31

Hi i would like to remove all invalid XML characters from a string. i would like to use a regular expression with the string.replace method.

like

line.replace(regExp,"");

what is the right regExp to use ?

invalid XML character is everything that is not this :

[#x1-#xD7FF] | [#xE000-#xFFFD] | [#x10000-#x10FFFF]

thanks.

5
  • 1
    It depends on what you want to replace. What is "invalid XML character"? Commented Nov 21, 2010 at 11:39
  • you are right i have added the information Commented Nov 21, 2010 at 11:48
  • Why do you think that characters in that range are invalid for XML? You can use [^\u0001-\uD7FF\uE000-\uFFFD] to match 2-byte unicode chars out of the range (needs to be checked, I'm not sure about the syntax). Don't know anything about 24 bit chars, sorry. Commented Nov 21, 2010 at 12:03
  • 1
    found the valid XML characters here: w3.org/TR/2006/REC-xml11-20060816/#NT-RestrictedChar Commented Nov 21, 2010 at 12:19
  • Neat solution stackoverflow.com/a/9635310/489364 Commented May 20, 2013 at 8:42

9 Answers 9

94

Java's regex supports supplementary characters, so you can specify those high ranges with two UTF-16 encoded chars, or, even easier, use \x to specify any valid code point.

Here is the pattern for removing characters that are illegal in XML 1.0:

// XML 1.0
// #x9 | #xA | #xD | [#x20-#xD7FF] | [#xE000-#xFFFD] | [#x10000-#x10FFFF]
String xml10pattern = "[^"
                    + "\u0009\r\n"
                    + "\u0020-\uD7FF"
                    + "\uE000-\uFFFD"
                    + "\x{10000}-\x{10FFFF}"
                    + "]";

Most people will want the XML 1.0 version.
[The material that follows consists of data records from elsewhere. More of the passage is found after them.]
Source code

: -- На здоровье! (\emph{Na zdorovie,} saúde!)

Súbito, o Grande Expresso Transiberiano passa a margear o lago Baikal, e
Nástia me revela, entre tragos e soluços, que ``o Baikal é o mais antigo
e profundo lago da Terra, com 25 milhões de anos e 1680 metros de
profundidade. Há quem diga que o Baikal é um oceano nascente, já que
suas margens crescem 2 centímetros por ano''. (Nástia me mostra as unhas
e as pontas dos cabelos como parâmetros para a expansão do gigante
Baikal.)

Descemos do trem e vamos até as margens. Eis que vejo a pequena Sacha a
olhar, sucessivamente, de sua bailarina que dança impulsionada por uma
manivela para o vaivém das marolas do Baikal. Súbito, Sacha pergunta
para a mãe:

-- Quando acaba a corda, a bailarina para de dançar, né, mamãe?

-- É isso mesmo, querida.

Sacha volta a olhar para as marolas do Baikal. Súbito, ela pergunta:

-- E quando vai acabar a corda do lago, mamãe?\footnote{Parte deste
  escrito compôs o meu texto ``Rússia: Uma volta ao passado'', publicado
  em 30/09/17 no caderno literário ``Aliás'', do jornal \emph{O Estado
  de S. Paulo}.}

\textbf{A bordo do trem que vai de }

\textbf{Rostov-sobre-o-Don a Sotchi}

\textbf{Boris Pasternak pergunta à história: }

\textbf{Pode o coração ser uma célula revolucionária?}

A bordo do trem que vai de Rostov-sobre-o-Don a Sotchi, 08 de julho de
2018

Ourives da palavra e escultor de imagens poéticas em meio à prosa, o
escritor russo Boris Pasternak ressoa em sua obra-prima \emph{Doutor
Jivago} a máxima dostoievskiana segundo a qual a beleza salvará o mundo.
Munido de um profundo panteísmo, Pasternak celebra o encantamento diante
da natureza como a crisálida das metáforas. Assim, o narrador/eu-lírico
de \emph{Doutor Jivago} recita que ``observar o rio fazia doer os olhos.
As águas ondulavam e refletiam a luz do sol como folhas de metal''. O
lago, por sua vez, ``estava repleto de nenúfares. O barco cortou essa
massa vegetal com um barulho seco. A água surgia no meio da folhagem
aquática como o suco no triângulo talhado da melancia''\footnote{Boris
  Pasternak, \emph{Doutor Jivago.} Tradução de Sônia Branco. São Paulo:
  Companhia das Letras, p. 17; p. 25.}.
Here is the pattern for removing characters that are illegal in XML 1.1:

// XML 1.1
// [#x1-#xD7FF] | [#xE000-#xFFFD] | [#x10000-#x10FFFF]
String xml11pattern = "[^"
                    + "\u0001-\uD7FF"
                    + "\uE000-\uFFFD"
                    + "\x{10000}-\x{10FFFF}"
                    + "]+";

You will need to use String.replaceAll(...) and not String.replace(...).

String illegal = "Hello, World!\0";
String legal = illegal.replaceAll(pattern, "");
Sign up to request clarification or add additional context in comments.

13 Comments

The link is broken, the right one seems to be: oracle.com/technetwork/articles/javase/…
May by I am wrong, but this ranges will NOT remove characters like \b (\u0008), and so on. But this chars will also break the xml marshaling. Can you also please hint about your' comment for answer with Mark McLaren's Weblog? Thank you!
The \ud800\udc00-\udbff\udfff syntax was at first very misleading for me, it's just that Java Regex engine interprets that pair as single character, am I right?
@ŁukaszL. Correct. The UTF-16 sequence D800 DC00 is code point U+10000, DBFF DFFF is U+10FFFF, and Java's regex engine respects surrogate pairs.
Doh! I thought they were the illegal chars. I guess it's equivalent, but do you think there's any advantage to matching only the illegal chars? ([#x1-#x8] | [#xB-#xC] | [#xE-#x1F] | [#x7F-#x84] | [#x86-#x9F]) - w3.org/TR/2006/REC-xml11-20060816/#NT-RestrictedChar
|
13

All these answers so far only replace the characters themselves. But sometimes an XML document will have invalid XML entity sequences resulting in errors. For example, if you have  in your xml, a java xml parser will throw Illegal character entity: expansion character (code 0x2 at ....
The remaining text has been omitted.